Re: Interpretation of non-UTF8 strings

W liście z pon, 16-08-2004, godz. 11:16 +0100, Nick Ing-Simmons napisał:

Perl treats them inconsistently. On one hand they are read from files
and used as filenames without any recoding, which implies that they are
assumed to be in some unspecified default encoding.


Actually perl makes no such assumption - this is just historical
"it just works" code which is compatible with perl's before 5.6.


There is a reasonable assumption that all textual data are in some
unspecified but consistent encoding unless specified otherwise.

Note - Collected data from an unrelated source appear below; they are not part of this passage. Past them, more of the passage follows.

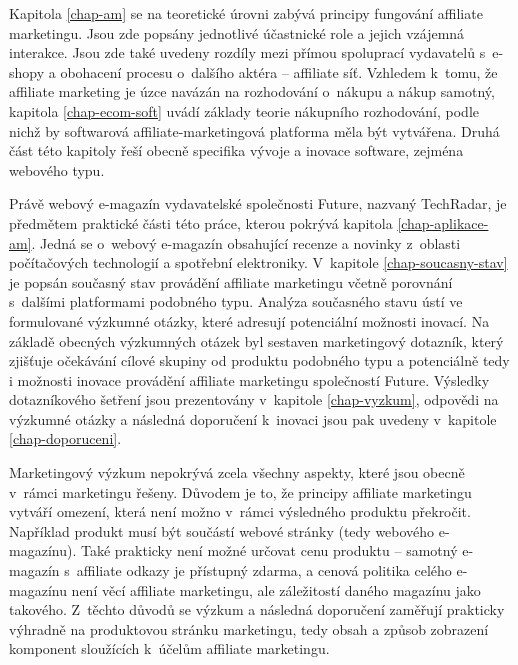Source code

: \documentclass[12pt,twoside,openany]{fithesis}
\begin{document}
Kapitola \hyperlink{chap-am}{{\ref{chap-am}}} se na teoretické úrovni 
zabývá principy fungování affiliate marketingu. Jsou zde popsány 
jednotlivé účastnické role a jejich vzájemná interakce. Jsou zde také 
uvedeny rozdíly mezi přímou spoluprací vydavatelů s~e-shopy a obohacení 
procesu o~dalšího aktéra -- affiliate síť. Vzhledem k~tomu, že affiliate 
marketing je úzce navázán na rozhodování o~nákupu a nákup samotný, 
kapitola \hyperlink{chap-ecom-soft}{{\ref{chap-ecom-soft}}} uvádí základy 
teorie nákupního rozhodování, podle nichž by softwarová 
affiliate-marketingová platforma měla být vytvářena. Druhá část této 
kapitoly řeší obecně specifika vývoje a inovace software, zejména 
webového typu.

Právě webový e-magazín vydavatelské společnosti Future, nazvaný 
TechRadar, je předmětem praktické části této práce, kterou pokrývá 
kapitola \hyperlink{chap-aplikace-am}{{\ref{chap-aplikace-am}}}. Jedná se 
o~webový e-magazín obsahující recenze a novinky z~oblasti počítačových 
technologií a spotřební elektroniky. V~kapitole 
\hyperlink{chap-soucasny-stav}{{\ref{chap-soucasny-stav}}} je popsán 
současný stav provádění affiliate marketingu včetně porovnání 
s~dalšími platformami podobného typu. 
Analýza současného stavu ústí ve formulované výzkumné otázky, které adresují
potenciální možnosti inovací. Na základě obecných výzkumných otázek byl sestaven
marketingový dotazník, který zjišťuje očekávání cílové skupiny od produktu podobného typu
a potenciálně tedy i možnosti inovace provádění affiliate
marketingu společností Future. Výsledky dotazníkového šetření jsou prezentovány 
v~kapitole \hyperlink{chap-vyzkum}{{\ref{chap-vyzkum}}}, odpovědi na výzkumné otázky a
následná doporučení k~inovaci jsou pak uvedeny v~kapitole
\hyperlink{chap-doporuceni}{{\ref{chap-doporuceni}}}.

Marketingový výzkum nepokrývá zcela všechny aspekty, které jsou obecně 
v~rámci marketingu řešeny. Důvodem je to, že principy affiliate marketingu 
vytváří omezení, která není možno v~rámci výsledného produktu 
překročit. Například produkt musí být součástí webové stránky (tedy 
webového e-magazínu). Také prakticky není možné určovat cenu produktu -- 
samotný e-magazín s~affiliate odkazy je přístupný zdarma, a cenová 
politika celého e-magazínu není věcí affiliate marketingu, ale 
záležitostí daného magazínu jako takového. Z~těchto důvodů se výzkum 
a následná doporučení zaměřují prakticky výhradně na produktovou 
stránku marketingu, tedy obsah a způsob zobrazení komponent sloužících 
k~účelům affiliate marketingu.
\end{document}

The historical model is that data is manipulated in its stored encoding
directly. It kind of works, as long as all data uses the same encoding,
and as long as locale is consulted when the actual meaning of non-ASCII
bytes is important (which can be quite hard if the encoding happens to
be UTF-8 or another multibyte encoding).

Since exchanging non-ASCII data between computers becomes more
important, and the assumption that all data uses the same encoding too
often becomes false, and a multibyte encoding - UTF-8 - becomes more
common, another text processing model appears. The model is to use
Unicode internally, and convert data on I/O. This model is usually
better suited for handling non-ASCII data, especially if different
sources use different encodings, but it's a switch from existing
practice, so it's not universally adopted yet.

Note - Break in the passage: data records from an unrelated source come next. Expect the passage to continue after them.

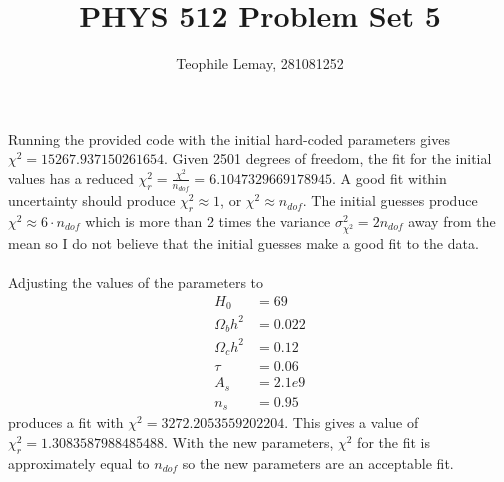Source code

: \documentclass{article}
\title{PHYS 512 Problem Set 5}
\author{Teophile Lemay, 281081252}
\date{}
\newcommand{\<}[1]{\left\langle #1 \right\rangle }
\begin{document}
\maketitle

\section{}
Running the provided code with the initial hard-coded parameters gives $\chi^2 = 15267.937150261654$. Given 2501  degrees of freedom, the fit for the initial values has a reduced $\chi^2_{r} = \frac{\chi^2}{n_{dof}} = 6.1047329669178945$. A good fit within uncertainty should produce $\chi^2_r \approx 1$, or $\chi^2 \approx n_{dof}$. The initial guesses produce $\chi^2 \approx 6\cdot n_{dof}$ which is more than 2 times the variance $\sigma^2_{\chi^2} = 2n_{dof}$ away from the mean so I do not believe that the initial guesses make a good fit to the data.\\
\\
Adjusting the values of the parameters to 
\begin{align*}
	H_0 &= 69\\
	\Omega_b h^2 &= 0.022\\
	\Omega_c h^2 &= 0.12\\
	\tau &= 0.06\\
	A_s &= 2.1e9\\
	n_s &= 0.95
\end{align*}
produces a fit with $\chi^2 = 3272.2053559202204$. This gives a value of $\chi^2_r = 1.3083587988485488$. With the new parameters, $\chi^2$ for the fit is approximately equal to $n_{dof}$ so the new parameters are an acceptable fit.
\end{document}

It's convenient to assume that this conversion uses some default
encoding unless specified otherwise, so not all programs must deal with
encodings explicitly. Programs which don't specify encodings at all work
too, as long as all data they encounter is encoded using that encoding.
The locale mechanism is used on Unix to specify the default encoding
and other things.

In my case the encoding is ISO-8859-2. It will become UTF-8 in future
when more programs are compatible with UTF-8.

On the other hand
they are upgraded to UTF-8 as if they were ISO-8859-1.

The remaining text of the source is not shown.